* [WHAT YOU HAVE TO DO] Nothing but the lines below, from the first through the line containing "曾麗燕（1953年2月20日", should be set down, each one exactly and without pictures.

* [INFORMATION GIVEN]
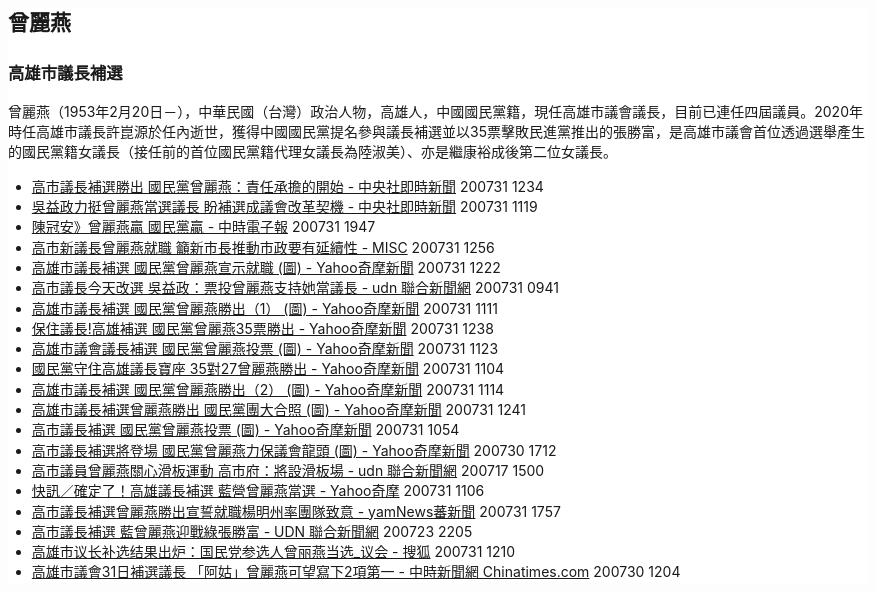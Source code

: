 ## 曾麗燕

### 高雄市議長補選

曾麗燕（1953年2月20日－），中華民國（台灣）政治人物，高雄人，中國國民黨籍，現任高雄市議會議長，目前已連任四屆議員。2020年時任高雄市議長許崑源於任內逝世，獲得中國國民黨提名參與議長補選並以35票擊敗民進黨推出的張勝富，是高雄市議會首位透過選舉產生的國民黨籍女議長（接任前的首位國民黨籍代理女議長為陸淑美）、亦是繼康裕成後第二位女議長。
- [高市議長補選勝出 國民黨曾麗燕：責任承擔的開始 - 中央社即時新聞](https://www.cna.com.tw/news/firstnews/202007315004.aspx "高市議長補選勝出 國民黨曾麗燕：責任承擔的開始 - 中央社即時新聞") 200731 1234
- [吳益政力挺曾麗燕當選議長 盼補選成議會改革契機 - 中央社即時新聞](https://www.cna.com.tw/news/aipl/202007310067.aspx "吳益政力挺曾麗燕當選議長 盼補選成議會改革契機 - 中央社即時新聞") 200731 1119
- [陳冠安》曾麗燕贏 國民黨贏 - 中時電子報](https://www.chinatimes.com/opinion/20200731004688-262105 "陳冠安》曾麗燕贏 國民黨贏 - 中時電子報") 200731 1947
- [高市新議長曾麗燕就職 籲新市長推動市政要有延續性 - MISC](https://udn.com/news/story/6656/4745044 "高市新議長曾麗燕就職 籲新市長推動市政要有延續性 - MISC") 200731 1256
- [高雄市議長補選 國民黨曾麗燕宣示就職 (圖) - Yahoo奇摩新聞](https://tw.news.yahoo.com/%E9%AB%98%E9%9B%84%E5%B8%82%E8%AD%B0%E9%95%B7%E8%A3%9C%E9%81%B8-%E5%9C%8B%E6%B0%91%E9%BB%A8%E6%9B%BE%E9%BA%97%E7%87%95%E5%AE%A3%E7%A4%BA%E5%B0%B1%E8%81%B7-%E5%9C%96-042252714.html "高雄市議長補選 國民黨曾麗燕宣示就職 (圖) - Yahoo奇摩新聞") 200731 1222
- [高市議長今天改選 吳益政：票投曾麗燕支持她當議長 - udn 聯合新聞網](https://udn.com/news/story/120934/4744493?from=udn-catelistnews_ch2 "高市議長今天改選 吳益政：票投曾麗燕支持她當議長 - udn 聯合新聞網") 200731 0941
- [高雄市議長補選 國民黨曾麗燕勝出（1） (圖) - Yahoo奇摩新聞](https://tw.news.yahoo.com/%E9%AB%98%E9%9B%84%E5%B8%82%E8%AD%B0%E9%95%B7%E8%A3%9C%E9%81%B8-%E5%9C%8B%E6%B0%91%E9%BB%A8%E6%9B%BE%E9%BA%97%E7%87%95%E5%8B%9D%E5%87%BA-1-%E5%9C%96-031150327.html "高雄市議長補選 國民黨曾麗燕勝出（1） (圖) - Yahoo奇摩新聞") 200731 1111
- [保住議長!高雄補選 國民黨曾麗燕35票勝出 - Yahoo奇摩新聞](https://tw.news.yahoo.com/%E4%BF%9D%E4%BD%8F%E8%AD%B0%E9%95%B7-%E9%AB%98%E9%9B%84%E8%A3%9C%E9%81%B8-%E5%9C%8B%E6%B0%91%E9%BB%A8%E6%9B%BE%E9%BA%97%E7%87%9535%E7%A5%A8%E5%8B%9D%E5%87%BA-042740806.html "保住議長!高雄補選 國民黨曾麗燕35票勝出 - Yahoo奇摩新聞") 200731 1238
- [高雄市議會議長補選 國民黨曾麗燕投票 (圖) - Yahoo奇摩新聞](https://tw.news.yahoo.com/%E9%AB%98%E9%9B%84%E5%B8%82%E8%AD%B0%E6%9C%83%E8%AD%B0%E9%95%B7%E8%A3%9C%E9%81%B8-%E5%9C%8B%E6%B0%91%E9%BB%A8%E6%9B%BE%E9%BA%97%E7%87%95%E6%8A%95%E7%A5%A8-%E5%9C%96-032350216.html "高雄市議會議長補選 國民黨曾麗燕投票 (圖) - Yahoo奇摩新聞") 200731 1123
- [國民黨守住高雄議長寶座 35對27曾麗燕勝出 - Yahoo奇摩新聞](https://tw.news.yahoo.com/%E5%9C%8B%E6%B0%91%E9%BB%A8%E5%AE%88%E4%BD%8F%E9%AB%98%E9%9B%84%E8%AD%B0%E9%95%B7%E5%AF%B6%E5%BA%A7-35%E5%B0%8D27%E6%9B%BE%E9%BA%97%E7%87%95%E5%8B%9D%E5%87%BA-030400029.html "國民黨守住高雄議長寶座 35對27曾麗燕勝出 - Yahoo奇摩新聞") 200731 1104
- [高雄市議長補選 國民黨曾麗燕勝出（2） (圖) - Yahoo奇摩新聞](https://tw.news.yahoo.com/%E9%AB%98%E9%9B%84%E5%B8%82%E8%AD%B0%E9%95%B7%E8%A3%9C%E9%81%B8-%E5%9C%8B%E6%B0%91%E9%BB%A8%E6%9B%BE%E9%BA%97%E7%87%95%E5%8B%9D%E5%87%BA-2-%E5%9C%96-031450927.html "高雄市議長補選 國民黨曾麗燕勝出（2） (圖) - Yahoo奇摩新聞") 200731 1114
- [高雄市議長補選曾麗燕勝出 國民黨團大合照 (圖) - Yahoo奇摩新聞](https://tw.news.yahoo.com/%E9%AB%98%E9%9B%84%E5%B8%82%E8%AD%B0%E9%95%B7%E8%A3%9C%E9%81%B8%E6%9B%BE%E9%BA%97%E7%87%95%E5%8B%9D%E5%87%BA-%E5%9C%8B%E6%B0%91%E9%BB%A8%E5%9C%98%E5%A4%A7%E5%90%88%E7%85%A7-%E5%9C%96-044152481.html "高雄市議長補選曾麗燕勝出 國民黨團大合照 (圖) - Yahoo奇摩新聞") 200731 1241
- [高市議長補選 國民黨曾麗燕投票 (圖) - Yahoo奇摩新聞](https://tw.news.yahoo.com/%E9%AB%98%E5%B8%82%E8%AD%B0%E9%95%B7%E8%A3%9C%E9%81%B8-%E5%9C%8B%E6%B0%91%E9%BB%A8%E6%9B%BE%E9%BA%97%E7%87%95%E6%8A%95%E7%A5%A8-%E5%9C%96-025450525.html "高市議長補選 國民黨曾麗燕投票 (圖) - Yahoo奇摩新聞") 200731 1054
- [高市議長補選將登場 國民黨曾麗燕力保議會龍頭 (圖) - Yahoo奇摩新聞](https://tw.news.yahoo.com/%E9%AB%98%E5%B8%82%E8%AD%B0%E9%95%B7%E8%A3%9C%E9%81%B8%E5%B0%87%E7%99%BB%E5%A0%B4-%E5%9C%8B%E6%B0%91%E9%BB%A8%E6%9B%BE%E9%BA%97%E7%87%95%E5%8A%9B%E4%BF%9D%E8%AD%B0%E6%9C%83%E9%BE%8D%E9%A0%AD-%E5%9C%96-091242099.html "高市議長補選將登場 國民黨曾麗燕力保議會龍頭 (圖) - Yahoo奇摩新聞") 200730 1712
- [高市議員曾麗燕關心滑板運動 高市府：將設滑板場 - udn 聯合新聞網](https://udn.com/news/story/7327/4709144 "高市議員曾麗燕關心滑板運動 高市府：將設滑板場 - udn 聯合新聞網") 200717 1500
- [快訊／確定了！高雄議長補選 藍營曾麗燕當選 - Yahoo奇摩](https://tw.mobi.yahoo.com/news/%E5%BF%AB%E8%A8%8A-%E7%A2%BA%E5%AE%9A%E4%BA%86-%E9%AB%98%E9%9B%84%E8%AD%B0%E9%95%B7%E8%A3%9C%E9%81%B8-%E8%97%8D%E7%87%9F%E6%9B%BE%E9%BA%97%E7%87%95%E7%95%B6%E9%81%B8-030608320.html "快訊／確定了！高雄議長補選 藍營曾麗燕當選 - Yahoo奇摩") 200731 1106
- [高市議長補選曾麗燕勝出宣誓就職楊明州率團隊致意 - yamNews蕃新聞](http://n.yam.com/Article/20200731131305 "高市議長補選曾麗燕勝出宣誓就職楊明州率團隊致意 - yamNews蕃新聞") 200731 1757
- [高市議長補選 藍曾麗燕迎戰綠張勝富 - UDN 聯合新聞網](https://udn.com/news/story/7327/4726206 "高市議長補選 藍曾麗燕迎戰綠張勝富 - UDN 聯合新聞網") 200723 2205
- [高雄市议长补选结果出炉：国民党参选人曾丽燕当选_议会 - 搜狐](http://www.sohu.com/a/410721076_260616 "高雄市议长补选结果出炉：国民党参选人曾丽燕当选_议会 - 搜狐") 200731 1210
- [高雄巿議會31日補選議長 「阿姑」曾麗燕可望寫下2項第一 - 中時新聞網 Chinatimes.com](https://www.chinatimes.com/realtimenews/20200730002618-260407 "高雄巿議會31日補選議長 「阿姑」曾麗燕可望寫下2項第一 - 中時新聞網 Chinatimes.com") 200730 1204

* [RESULT FOR THIS EXERCISE]
Source code

: ## 曾麗燕

### 高雄市議長補選

曾麗燕（1953年2月20日－），中華民國（台灣）政治人物，高雄人，中國國民黨籍，現任高雄市議會議長，目前已連任四屆議員。2020年時任高雄市議長許崑源於任內逝世，獲得中國國民黨提名參與議長補選並以35票擊敗民進黨推出的張勝富，是高雄市議會首位透過選舉產生的國民黨籍女議長（接任前的首位國民黨籍代理女議長為陸淑美）、亦是繼康裕成後第二位女議長。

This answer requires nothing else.